Task
Reproduce the records below exactly, but only between the lines holding "在完成所有时间步的迭代后，通" and "Milstein 离散格式是对 Euler", inclusive.

Rendered images with source text
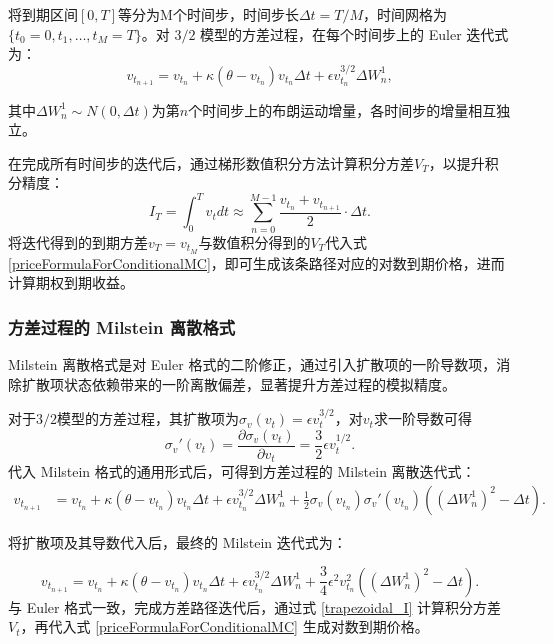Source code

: 将到期区间$[0,T]$等分为M个时间步，时间步长$\Delta t=T/M$，时间网格为$\{t_0=0,t_1,\ldots,t_M=T\}$。对 $3/2$ 模型的方差过程，在每个时间步上的 Euler 迭代式为：
\begin {equation}
  v_{t_{n+1}} = v_{t_n} + \kappa (\theta - v_{t_n}) v_{t_n} \Delta t + \epsilon v_{t_n}^{3/2} \Delta W_n^1,
  \label {euler_v}
\end {equation}

其中$\Delta W_n^1\sim N(0,\Delta t)$为第$n$个时间步上的布朗运动增量，各时间步的增量相互独立。

在完成所有时间步的迭代后，通过梯形数值积分方法计算积分方差$V_T$​，以提升积分精度：
\begin {equation}
  I_T = \int_0^T v_t dt \approx \sum_{n=0}^{M-1} \frac {v_{t_n} + v_{t_{n+1}}}{2} \cdot \Delta t.
  \label {trapezoidal_I}
\end {equation}
将迭代得到的到期方差$v_T​=v_{t_M}​$​与数值积分得到的$V_T$​代入式 \eqref{priceFormulaForConditionalMC}，即可生成该条路径对应的对数到期价格，进而计算期权到期收益。

\subsubsection{方差过程的 Milstein 离散格式}
Milstein 离散格式是对 Euler 格式的二阶修正，通过引入扩散项的一阶导数项，消除扩散项状态依赖带来的一阶离散偏差，显著提升方差过程的模拟精度。

对于$3/2$模型的方差过程，其扩散项为$\sigma_v(v_t) = \epsilon v_t^{3/2}$，对$v_t$求一阶导数可得
\begin {equation}
  \sigma_v'(v_t) = \frac {\partial \sigma_v (v_t)}{\partial v_t} = \frac {3}{2} \epsilon v_t^{1/2}.
\end {equation}
代入 Milstein 格式的通用形式后，可得到方差过程的 Milstein 离散迭代式：
\begin {equation}
  \begin {aligned}
    v_{t_{n+1}} &= v_{t_n} + \kappa (\theta - v_{t_n}) v_{t_n} \Delta t + \epsilon v_{t_n}^{3/2} \Delta W_n^1 + \frac {1}{2} \sigma_v (v_{t_n}) \sigma_v'(v_{t_n}) \left ( (\Delta W_n^1)^2 - \Delta t \right).
  \end {aligned}
\end {equation}

将扩散项及其导数代入后，最终的 Milstein 迭代式为：

\begin {equation}
  v_{t_{n+1}} = v_{t_n} + \kappa (\theta - v_{t_n}) v_{t_n} \Delta t + \epsilon v_{t_n}^{3/2} \Delta W_n^1 + \frac {3}{4} \epsilon^2 v_{t_n}^2 \left ( (\Delta W_n^1)^2 - \Delta t \right).
  \label {milstein_v}
\end {equation}
与 Euler 格式一致，完成方差路径迭代后，通过式 \eqref{trapezoidal_I} 计算积分方差$V_t$，再代入式 \eqref{priceFormulaForConditionalMC} 生成对数到期价格。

Task output
在完成所有时间步的迭代后，通过梯形数值积分方法计算积分方差$V_T$​，以提升积分精度：
\begin {equation}
  I_T = \int_0^T v_t dt \approx \sum_{n=0}^{M-1} \frac {v_{t_n} + v_{t_{n+1}}}{2} \cdot \Delta t.
  \label {trapezoidal_I}
\end {equation}
将迭代得到的到期方差$v_T​=v_{t_M}​$​与数值积分得到的$V_T$​代入式 \eqref{priceFormulaForConditionalMC}，即可生成该条路径对应的对数到期价格，进而计算期权到期收益。

\subsubsection{方差过程的 Milstein 离散格式}
Milstein 离散格式是对 Euler 格式的二阶修正，通过引入扩散项的一阶导数项，消除扩散项状态依赖带来的一阶离散偏差，显著提升方差过程的模拟精度。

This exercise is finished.